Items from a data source
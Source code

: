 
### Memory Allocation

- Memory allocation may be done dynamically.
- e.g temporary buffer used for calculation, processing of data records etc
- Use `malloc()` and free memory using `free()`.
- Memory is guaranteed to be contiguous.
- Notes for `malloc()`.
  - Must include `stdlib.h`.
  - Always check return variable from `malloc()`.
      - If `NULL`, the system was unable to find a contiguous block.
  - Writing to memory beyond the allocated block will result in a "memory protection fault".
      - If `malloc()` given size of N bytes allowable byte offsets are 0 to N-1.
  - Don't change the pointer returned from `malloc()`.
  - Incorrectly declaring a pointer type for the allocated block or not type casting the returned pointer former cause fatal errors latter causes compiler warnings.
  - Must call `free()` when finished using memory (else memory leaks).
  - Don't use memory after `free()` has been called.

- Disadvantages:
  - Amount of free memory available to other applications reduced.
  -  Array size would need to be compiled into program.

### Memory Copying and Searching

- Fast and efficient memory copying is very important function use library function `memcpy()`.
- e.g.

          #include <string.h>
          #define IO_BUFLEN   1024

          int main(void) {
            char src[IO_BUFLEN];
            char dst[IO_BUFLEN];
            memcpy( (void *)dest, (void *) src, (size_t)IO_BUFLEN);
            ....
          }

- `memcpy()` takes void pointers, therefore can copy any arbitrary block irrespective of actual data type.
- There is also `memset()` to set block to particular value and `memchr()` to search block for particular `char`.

### DIRECTIONS FOR THIS TASK
Find the lines above that contain "type" and give their count, with nothing added.

### YOUR RESPONSE
2